Kronologi Aung San Suu Kyi Ditahan dan Tuduhan Pemilu Curang

CNN Indonesia
Senin, 01 Feb 2021 07:00 WIB
Penangkapan Presiden Myanmar Win Myint dan pemimpin sipil Aung San Suu Kyi pada Senin (2/1) dini hari terrjadi setelah militer menuduh ada kecurangan pemilu.
Pendukung Partai NLD merayakan kemenangan pemilu pada November lalu. (Foto: Ye Aung Thu / AFP)

Ketegangan meningkat

Merespons tuduhan kecurangan pemilu, Panglima Tertinggi Jenderal Min Aung Hlaing dalam konferensi video kepada para perwira mengatakan bahwa Tatmadaw perlu mematuhi Konstitusi, yang merupakan 'induk hukum'.

Namun Hlaing yang menjadi orang paling kuat di Myanmar menolak untuk meredakan ketegangan yang meningkat dalam beberapa pekan terakhir.

ADVERTISEMENT

SCROLL TO CONTINUE WITH CONTENT

Pidato Hlaing menimbulkan kekhawatiran dari para anggota parlemen yang mulai menduduki kembali kursi mereka pada awal Februari.

Ketegangan pun meningkat, keamanan jalan-jalan di ibu kota Maypidaw mulai diperketat. Kawat duri pun dipasang, aparat kepolisian dikerahkan untuk menjaga keamanan di tengah ancama kudeta oleh kekuatan militer.

Keprihatian asing

Perserikatan Bangsa-Bangsa (PBB) mengaku prihatin dengan polemik pemilu yang tengah terjadi di Myanmar. PBB bahkan mendesak "semua aktor untuk menghentikan segala bentuk hasutan dan provokasi untuk menghormati hasil pemilu.

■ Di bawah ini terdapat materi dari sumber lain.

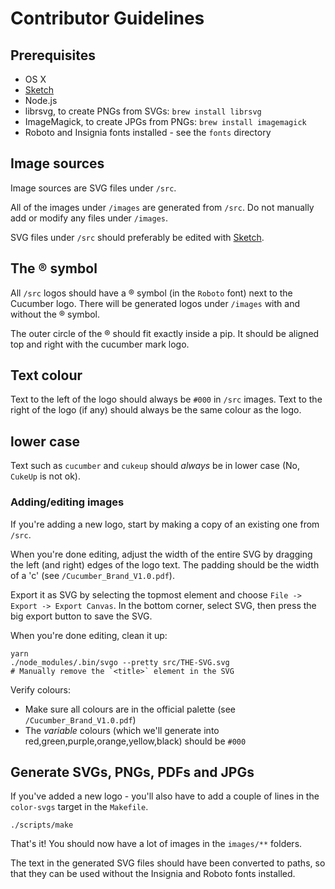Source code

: # Contributor Guidelines

## Prerequisites

* OS X
* [Sketch](https://www.sketchapp.com/)
* Node.js
* librsvg, to create PNGs from SVGs: `brew install librsvg`
* ImageMagick, to create JPGs from PNGs: `brew install imagemagick`
* Roboto and Insignia fonts installed - see the `fonts` directory

## Image sources

Image sources are SVG files under `/src`.

All of the images under `/images` are generated from `/src`. Do not manually add or modify
any files under `/images`.

SVG files under `/src` should preferably be edited with [Sketch](https://www.sketchapp.com/).

## The ® symbol

All `/src` logos should have a ® symbol (in the `Roboto` font) next to the Cucumber logo.
There will be generated logos under `/images` with and without the ® symbol.

The outer circle of the ® should fit exactly inside a pip. It should be aligned top and right
with the cucumber mark logo.

## Text colour

Text to the left of the logo should always be `#000` in `/src` images.
Text to the right of the logo (if any) should always be the same colour as the logo.

## lower case

Text such as `cucumber` and `cukeup` should *always* be in lower case (No, `CukeUp` is not ok).

### Adding/editing images

If you're adding a new logo, start by making a copy of an existing one from `/src`.

When you're done editing, adjust the width of the entire SVG by dragging the left
(and right) edges of the logo text. The padding should be the width of a 'c' (see `/Cucumber_Brand_V1.0.pdf`).

Export it as SVG by selecting the topmost element and choose `File -> Export -> Export Canvas`.
In the bottom corner, select SVG, then press the big export button to save the SVG.

When you're done editing, clean it up:

    yarn
    ./node_modules/.bin/svgo --pretty src/THE-SVG.svg
    # Manually remove the `<title>` element in the SVG

Verify colours:

* Make sure all colours are in the official palette (see `/Cucumber_Brand_V1.0.pdf`)
* The *variable* colours (which we'll generate into red,green,purple,orange,yellow,black) should be `#000`

## Generate SVGs, PNGs, PDFs and JPGs

If you've added a new logo - you'll also have to add a couple of lines in the `color-svgs`
target in the `Makefile`.

    ./scripts/make

That's it! You should now have a lot of images in the `images/**` folders.

The text in the generated SVG files should have been converted to paths, so that they
can be used without the Insignia and Roboto fonts installed.
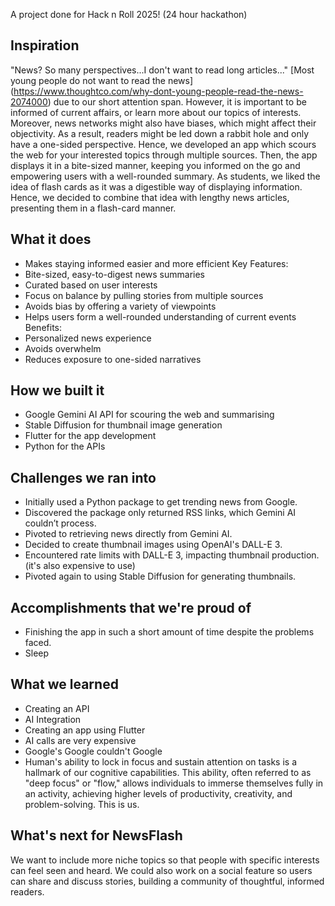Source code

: A project done for Hack n Roll 2025! (24 hour hackathon)

## Inspiration
"News? So many perspectives...I don't want to read long articles..."
[Most young people do not want to read the news] (https://www.thoughtco.com/why-dont-young-people-read-the-news-2074000) due to our short attention span. However, it is important to be informed of current affairs, or learn more about our topics of interests. Moreover, news networks might also have biases, which might affect their objectivity. As a result, readers might be led down a rabbit hole and only have a one-sided perspective. Hence, we developed an app which scours the web for your interested topics through multiple sources. Then, the app displays it in a bite-sized manner, keeping you informed on the go and empowering users with a well-rounded summary. 
As students, we liked the idea of flash cards as it was a digestible way of displaying information. Hence, we decided to combine that idea with lengthy news articles, presenting them in a flash-card manner.


## What it does
- Makes staying informed easier and more efficient
Key Features:
- Bite-sized, easy-to-digest news summaries
- Curated based on user interests
- Focus on balance by pulling stories from multiple sources
- Avoids bias by offering a variety of viewpoints
- Helps users form a well-rounded understanding of current events
Benefits:
- Personalized news experience
- Avoids overwhelm
- Reduces exposure to one-sided narratives


## How we built it
- Google Gemini AI API for scouring the web and summarising
- Stable Diffusion for thumbnail image generation
- Flutter for the app development
- Python for the APIs


## Challenges we ran into
- Initially used a Python package to get trending news from Google.
- Discovered the package only returned RSS links, which Gemini AI couldn’t process.
- Pivoted to retrieving news directly from Gemini AI.
- Decided to create thumbnail images using OpenAI's DALL-E 3.
- Encountered rate limits with DALL-E 3, impacting thumbnail production. (it's also expensive to use)
- Pivoted again to using Stable Diffusion for generating thumbnails.


## Accomplishments that we're proud of
- Finishing the app in such a short amount of time despite the problems faced.
- Sleep


## What we learned
- Creating an API
- AI Integration
- Creating an app using Flutter
- AI calls are very expensive
- Google's Google couldn't Google
- Human's ability to lock in focus and sustain attention on tasks is a hallmark of our cognitive capabilities. This ability, often referred to as "deep focus" or "flow," allows individuals to immerse themselves fully in an activity, achieving higher levels of productivity, creativity, and problem-solving. This is us. 


## What's next for NewsFlash
We want to include more niche topics so that people with specific interests can feel seen and heard. We could also work on a social feature so users can share and discuss stories, building a community of thoughtful, informed readers. 
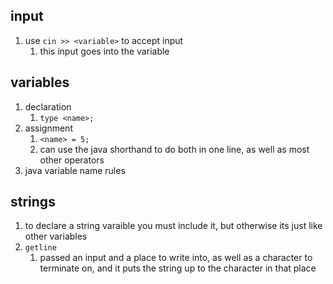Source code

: ## input
1. use `cin >> <variable>` to accept input 
   1. this input goes into the variable

## variables
1. declaration
   1. `type <name>;`
2. assignment
   1. `<name> = 5;`
   2. can use the java shorthand to do both in one line, as well as most other operators
3. java variable name rules


## strings
1. to declare a string varaible you must include it, but otherwise its just like other variables
2. `getline`
   1. passed an input and a place to write into, as well as a character to terminate on, and it puts the string up to the character in that place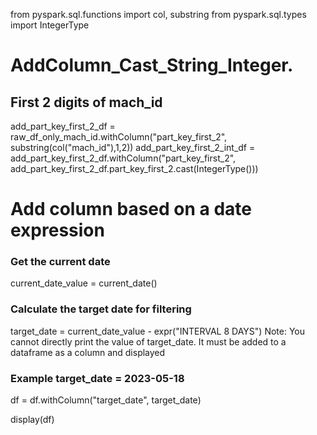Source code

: from pyspark.sql.functions import col, substring
from pyspark.sql.types import IntegerType


# AddColumn_Cast_String_Integer.
## First 2 digits of mach_id
add_part_key_first_2_df = raw_df_only_mach_id.withColumn("part_key_first_2", substring(col("mach_id"),1,2))
add_part_key_first_2_int_df = add_part_key_first_2_df.withColumn("part_key_first_2", add_part_key_first_2_df.part_key_first_2.cast(IntegerType()))

# Add column based on a date expression

### Get the current date
current_date_value = current_date()

### Calculate the target date for filtering
target_date = current_date_value - expr("INTERVAL 8 DAYS")
Note: You cannot directly print the value of target_date. It must be added to a dataframe as a column and displayed

### Example target_date = 2023-05-18
df = df.withColumn("target_date", target_date)

display(df)
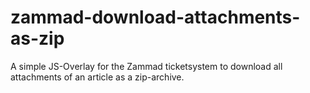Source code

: # zammad-download-attachments-as-zip
A simple JS-Overlay for the Zammad ticketsystem to download all attachments of an article as a zip-archive.
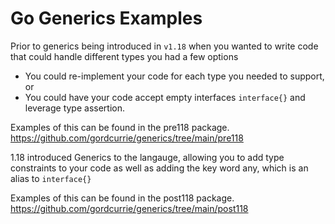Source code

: # Go Generics Examples

Prior to generics being introduced in `v1.18` when you wanted to write code that could handle different types you had a few options

* You could re-implement your code for each type you needed to support, or
* You could have your code accept empty interfaces `interface{}` and leverage type assertion.

Examples of this can be found in the pre118 package. https://github.com/gordcurrie/generics/tree/main/pre118

1.18 introduced Generics to the langauge, allowing you to add type constraints to your code as well as adding the key word any, which is an alias to `interface{}`

Examples of this can be found in the post118 package. https://github.com/gordcurrie/generics/tree/main/post118

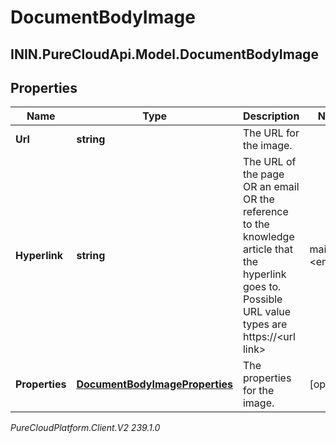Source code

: # DocumentBodyImage

## ININ.PureCloudApi.Model.DocumentBodyImage

## Properties

|Name | Type | Description | Notes|
|------------ | ------------- | ------------- | -------------|
| **Url** | **string** | The URL for the image. | |
| **Hyperlink** | **string** | The URL of the page OR an email OR the reference to the knowledge article that the hyperlink goes to. Possible URL value types are https://&lt;url link&gt; | mailto:&lt;email&gt; | grn:knowledge:::documentVariation/&lt;knowledgeBaseId&gt;/&lt;documentId&gt;/&lt;variationId&gt; | grn:knowledge:::document/&lt;knowledgeBaseId&gt;/&lt;documentId&gt; | grn:knowledge:::category/&lt;knowledgeBaseId&gt;/&lt;categoryId&gt; | grn:knowledge:::label/&lt;knowledgeBaseId&gt;/&lt;labelId&gt; | [optional] |
| **Properties** | [**DocumentBodyImageProperties**](DocumentBodyImageProperties) | The properties for the image. | [optional] |



_PureCloudPlatform.Client.V2 239.1.0_

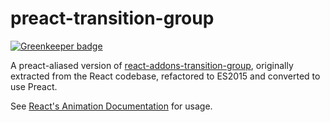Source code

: # preact-transition-group

[![Greenkeeper badge](https://badges.greenkeeper.io/developit/preact-transition-group.svg)](https://greenkeeper.io/)

A preact-aliased version of [react-addons-transition-group](https://npm.im/react-addons-transition-group), originally extracted from the React codebase, refactored to ES2015 and converted to use Preact.

See [React's Animation Documentation](https://facebook.github.io/react/docs/animation.html) for usage.
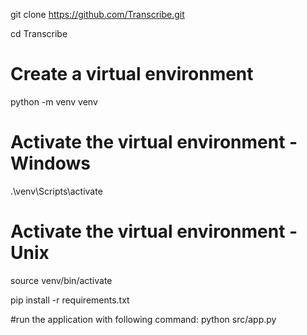 git clone https://github.com/Transcribe.git

cd Transcribe

# Create a virtual environment
python -m venv venv

# Activate the virtual environment - Windows
.\venv\Scripts\activate

# Activate the virtual environment - Unix
source venv/bin/activate

pip install -r requirements.txt

#run the application with following command:
python src/app.py
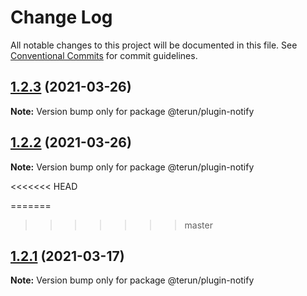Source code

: # Change Log

All notable changes to this project will be documented in this file.
See [Conventional Commits](https://conventionalcommits.org) for commit guidelines.

## [1.2.3](https://github.com/raphaelkieling/terun/compare/v1.2.1...v1.2.3) (2021-03-26)

**Note:** Version bump only for package @terun/plugin-notify





## [1.2.2](https://github.com/raphaelkieling/terun/compare/v1.2.1...v1.2.2) (2021-03-26)

**Note:** Version bump only for package @terun/plugin-notify





<<<<<<< HEAD

=======
>>>>>>> master
## [1.2.1](https://github.com/raphaelkieling/terun/compare/v1.2.1-alpha.0...v1.2.1) (2021-03-17)

**Note:** Version bump only for package @terun/plugin-notify
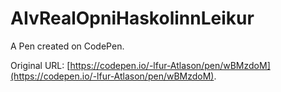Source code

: # AIvRealOpniHaskolinnLeikur

A Pen created on CodePen.

Original URL: [https://codepen.io/-lfur-Atlason/pen/wBMzdoM](https://codepen.io/-lfur-Atlason/pen/wBMzdoM).

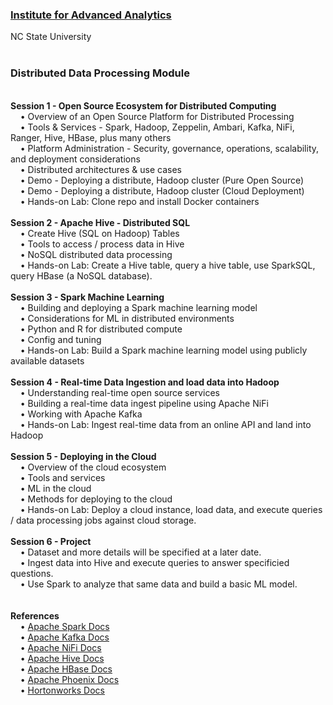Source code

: <h3><a href="https://analytics.ncsu.edu/">Institute for Advanced Analytics</a></h3>
NC State University
<br>
<br>
<h3><b>Distributed Data Processing Module</b></h3>
<br><b>Session 1 - Open Source Ecosystem for Distributed Computing</b>
<br>&nbsp;&nbsp;&nbsp;&nbsp;&bull;&nbsp;Overview of an Open Source Platform for Distributed Processing
<br>&nbsp;&nbsp;&nbsp;&nbsp;&bull;&nbsp;Tools & Services - Spark, Hadoop, Zeppelin, Ambari, Kafka, NiFi, Ranger, Hive, HBase, plus many others
<br>&nbsp;&nbsp;&nbsp;&nbsp;&bull;&nbsp;Platform Administration - Security, governance, operations, scalability, and deployment considerations
<br>&nbsp;&nbsp;&nbsp;&nbsp;&bull;&nbsp;Distributed architectures & use cases
<br>&nbsp;&nbsp;&nbsp;&nbsp;&bull;&nbsp;Demo - Deploying a distribute, Hadoop cluster (Pure Open Source)
<br>&nbsp;&nbsp;&nbsp;&nbsp;&bull;&nbsp;Demo - Deploying a distribute, Hadoop cluster (Cloud Deployment)
<br>&nbsp;&nbsp;&nbsp;&nbsp;&bull;&nbsp;Hands-on Lab: Clone repo and install Docker containers
<br>
<br><b>Session 2 - Apache Hive - Distributed SQL</b>
<br>&nbsp;&nbsp;&nbsp;&nbsp;&bull;&nbsp;Create Hive (SQL on Hadoop) Tables
<br>&nbsp;&nbsp;&nbsp;&nbsp;&bull;&nbsp;Tools to access / process data in Hive
<br>&nbsp;&nbsp;&nbsp;&nbsp;&bull;&nbsp;NoSQL distributed data processing
<br>&nbsp;&nbsp;&nbsp;&nbsp;&bull;&nbsp;Hands-on Lab: Create a Hive table, query a hive table, use SparkSQL, query HBase (a NoSQL database).
<br>
<br><b>Session 3 - Spark Machine Learning</b>
<br>&nbsp;&nbsp;&nbsp;&nbsp;&bull;&nbsp;Building and deploying a Spark machine learning model
<br>&nbsp;&nbsp;&nbsp;&nbsp;&bull;&nbsp;Considerations for ML in distributed environments
<br>&nbsp;&nbsp;&nbsp;&nbsp;&bull;&nbsp;Python and R for distributed compute
<br>&nbsp;&nbsp;&nbsp;&nbsp;&bull;&nbsp;Config and tuning
<br>&nbsp;&nbsp;&nbsp;&nbsp;&bull;&nbsp;Hands-on Lab: Build a Spark machine learning model using publicly available datasets
<br>
<br><b>Session 4 - Real-time Data Ingestion and load data into Hadoop</b>
<br>&nbsp;&nbsp;&nbsp;&nbsp;&bull;&nbsp;Understanding real-time open source services
<br>&nbsp;&nbsp;&nbsp;&nbsp;&bull;&nbsp;Building a real-time data ingest pipeline using Apache NiFi
<br>&nbsp;&nbsp;&nbsp;&nbsp;&bull;&nbsp;Working with Apache Kafka
<br>&nbsp;&nbsp;&nbsp;&nbsp;&bull;&nbsp;Hands-on Lab: Ingest real-time data from an online API and land into Hadoop
<br>
<br><b>Session 5 - Deploying in the Cloud</b>
<br>&nbsp;&nbsp;&nbsp;&nbsp;&bull;&nbsp;Overview of the cloud ecosystem
<br>&nbsp;&nbsp;&nbsp;&nbsp;&bull;&nbsp;Tools and services
<br>&nbsp;&nbsp;&nbsp;&nbsp;&bull;&nbsp;ML in the cloud
<br>&nbsp;&nbsp;&nbsp;&nbsp;&bull;&nbsp;Methods for deploying to the cloud
<br>&nbsp;&nbsp;&nbsp;&nbsp;&bull;&nbsp;Hands-on Lab: Deploy a cloud instance, load data, and execute queries / data processing jobs against cloud storage.
<br>
<br><b>Session 6 - Project</b>
<br>&nbsp;&nbsp;&nbsp;&nbsp;&bull;&nbsp;Dataset and more details will be specified at a later date.
<br>&nbsp;&nbsp;&nbsp;&nbsp;&bull;&nbsp;Ingest data into Hive and execute queries to answer specificied questions.
<br>&nbsp;&nbsp;&nbsp;&nbsp;&bull;&nbsp;Use Spark to analyze that same data and build a basic ML model.
<br>
<br>
<br><b>References</b>
<br>&nbsp;&nbsp;&nbsp;&nbsp;&bull;&nbsp;<a href="https://spark.apache.org/docs/latest/">Apache Spark Docs</a>
<br>&nbsp;&nbsp;&nbsp;&nbsp;&bull;&nbsp;<a href="https://kafka.apache.org/20/documentation.html">Apache Kafka Docs</a>
<br>&nbsp;&nbsp;&nbsp;&nbsp;&bull;&nbsp;<a href="https://nifi.apache.org/docs.html">Apache NiFi Docs</a>
<br>&nbsp;&nbsp;&nbsp;&nbsp;&bull;&nbsp;<a href="https://cwiki.apache.org/confluence/display/Hive/GettingStarted">Apache Hive Docs</a>
<br>&nbsp;&nbsp;&nbsp;&nbsp;&bull;&nbsp;<a href="https://hbase.apache.org/book.html">Apache HBase Docs</a>
<br>&nbsp;&nbsp;&nbsp;&nbsp;&bull;&nbsp;<a href="https://phoenix.apache.org/">Apache Phoenix Docs</a>
<br>&nbsp;&nbsp;&nbsp;&nbsp;&bull;&nbsp;<a href="https://docs.hortonworks.com/">Hortonworks Docs</a>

Sekjen PBB Antonio Gutteres menyerukan sebuah pernyataan untuk menghormati demokrasi pemilu.

"Semua aktor hentikan segala bentuk hasutan atau provokasi, tunjukkan kepemimpinan, dan patuhi norma-norma demokrasi dan hormatilah hasil pemilihan umum 8 November," demikian isi pernyataan itu.

"Semua sengketa pemilu harus diselesaikan melalui mekanisme hukum yang ditetapkan."

Kedutaan besar AS dan 16 kedutaan negara lain termasuk Inggris, delegasi Uni Eropa, dan Australia mengeluarkan pernyataan yang mendesak militer untuk mematuhi norma demokrasi.

"Kami menentang upaya apapun untuk mengubah hasil pemilihan umum atau menghalangi transisi demokrasi Myanmar," tulis pernyataan bersama AS, Uni Eropa, Australia, dan Inggris seperti melansir ABS News.

Menurut analis politik Myanmar, Soe Myint Aung, militer melihat "peluang besar dalam konstitusi yang merugikan pihak mereka."

"Retorika kudeta bukan sekadar gertakan atau ancaman kosong," kata Aung.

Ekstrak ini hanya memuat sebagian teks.